Quasi che tutto potesse ancora una volta essere ricondotto a due tipologie esclusive, le imprese e i dipendenti. Da qui alla riproposizione dello schema che assegna la rappresentanza sociale tutta a Confindustria e sindacati confederali, il passo è breve.

Accanto a molte finte partite Iva – è stato per primo il Corriere a parlare addirittura di una bolla del mercato del lavoro – esistono però persone che hanno scelto coscientemente il lavoro autonomo che poter usare il proprio tempo con modalità più flessibili, perché non amano le organizzazioni e le gerarchie, perché possono conciliare meglio professione e impegni di altro tipo , perché possono alternare a loro piacimento attività e formazione continua. Molti di costoro sono partite Iva mono-committenti perché magari sono impegnate su un progetto di ampio respiro e quindi totalizzante. Parecchi sono nativi digitali e stanno esplorando le nuove professioni del web. Parecchie sono donne. Se dovessimo applicare a loro gli schemi che si sentono ripetere in questi giorni si dovrebbe decidere d’imperio ‘tu sei una partita Iva finta, tu vera’[…]“.

Ieri, la risposta del ministro la quale, per quanto sia un tecnico, ha scritto al Corriere in puro politichese. In pratica, una non-risposta. Ecco il passaggio più significativo: “[…] abbiamo affrontato il tema delle partite Iva con l’occhio rivolto proprio alla più seria e profonda valorizzazione della componente «professionale» di uno strumento che, purtroppo, ha perso almeno in parte la sua natura originale.
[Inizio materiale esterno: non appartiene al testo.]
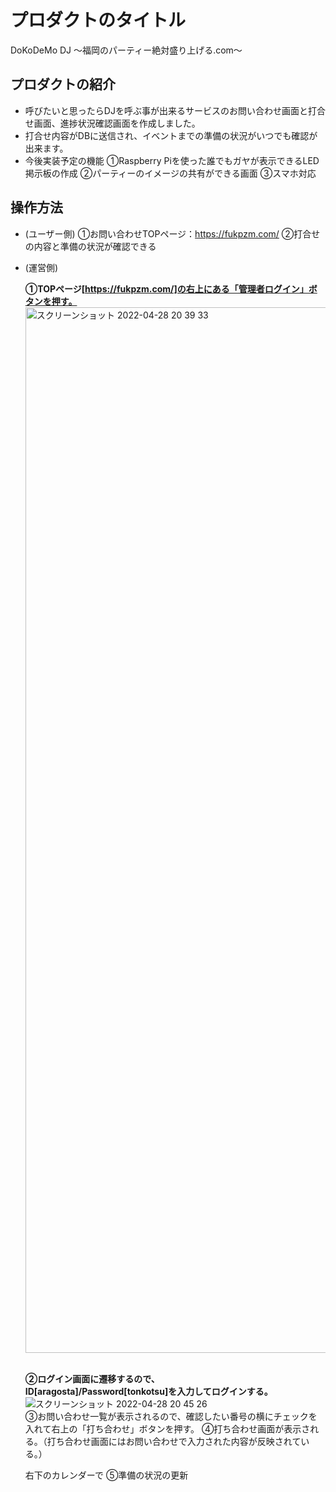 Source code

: # プロダクトのタイトル
DoKoDeMo DJ
〜福岡のパーティー絶対盛り上げる.com〜
## プロダクトの紹介

- 呼びたいと思ったらDJを呼ぶ事が出来るサービスのお問い合わせ画面と打合せ画面、進捗状況確認画面を作成しました。
- 打合せ内容がDBに送信され、イベントまでの準備の状況がいつでも確認が出来ます。
- 今後実装予定の機能
  ①Raspberry Piを使った誰でもガヤが表示できるLED掲示板の作成
  ②パーティーのイメージの共有ができる画面
  ③スマホ対応

## 操作方法
- (ユーザー側)
   ①お問い合わせTOPページ：https://fukpzm.com/
   ②打合せの内容と準備の状況が確認できる

- (運営側)
    
  <strong>①TOPページ[https://fukpzm.com/]の右上にある「管理者ログイン」ボタンを押す。</strong><br>
  <img width="1673" alt="スクリーンショット 2022-04-28 20 39 33" src="https://user-images.githubusercontent.com/96280160/165744652-124f2767-668c-4605-b91b-c381f3d08d6c.png"><br>
  <br>

  <strong>②ログイン画面に遷移するので、<br>
  ID[aragosta]/Password[tonkotsu]を入力してログインする。</strong><br>
  ![スクリーンショット 2022-04-28 20 45 26](https://user-images.githubusercontent.com/96280160/165746787-9f5f5e9a-3fc0-43cd-98f7-de923001e5b0.png)<br>
  ③お問い合わせ一覧が表示されるので、確認したい番号の横にチェックを入れて右上の「打ち合わせ」ボタンを押す。
  ④打ち合わせ画面が表示される。（打ち合わせ画面にはお問い合わせで入力された内容が反映されている。）
  
  右下のカレンダーで
  ⑤準備の状況の更新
«La riforma del mercato del lavoro in una prospettiva di crescita» è il titolo del documento che contiene le linee guida sulla base delle quali stiamo dando gli ultimi ritocchi al testo del disegno di legge che presenteremo in Parlamento entro tempi molto brevi. Nel testo, consultabile sul sito del ministero del Lavoro e su quello del governo, sono presenti evidenti indicatori della nostra volontà di combattere seriamente la tendenza a utilizzare la partita Iva non già come libera manifestazione di lavoro autonomo – e quindi come uno dei «volani» dello sviluppo e della crescita – bensì come percorso elusivo per ridurre il costo della manodopera e per evadere gli obblighi contributivi.

Le suggestioni avanzate da Dario Di Vico nella sua lettera sono molte e tutte di grande interesse. Richiedono però, per essere affrontate con serietà e concretezza, analisi relativamente approfondite che saranno definitivamente messe a punto entro pochi giorni […]“.
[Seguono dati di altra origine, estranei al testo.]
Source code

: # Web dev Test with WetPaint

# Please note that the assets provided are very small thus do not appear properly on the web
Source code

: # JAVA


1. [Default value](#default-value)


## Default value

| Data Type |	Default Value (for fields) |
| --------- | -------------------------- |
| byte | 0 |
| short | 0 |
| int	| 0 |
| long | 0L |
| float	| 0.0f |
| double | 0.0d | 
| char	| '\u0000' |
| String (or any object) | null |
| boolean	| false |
Leggiamo l’uno, leggiamo l’altra. L’impressione che rimane è che anche in questa riforma del lavoro, così come in altre azioni ispirate dal governo come quelle, per esempio, contro l’evasione fiscale, torni comodo e utile dividere gli schieramenti in bianco contro nero, con facili stereotipi che servono solo ad ammannire l’opinione pubblica: partitivista = irregolare, autonomo = evasore, per esempio. Da una riforma del lavoro ci aspettiamo qualcosa di più serio; oltretutto guardandola con gli occhi di chi, avendo la sventura di essere imprenditore di se stesso o lavoratore dipendente, viene investito dalle beghe dell’articolo 18 e vede l’intoccabile statale saldo sul suo piedistallo, immune da flessibilità in entrata, in uscita e licenziamenti per motivi economici. Alla fine, non possiamo che concordare con Di Vico: perché nessuno ascolta le partite Iva?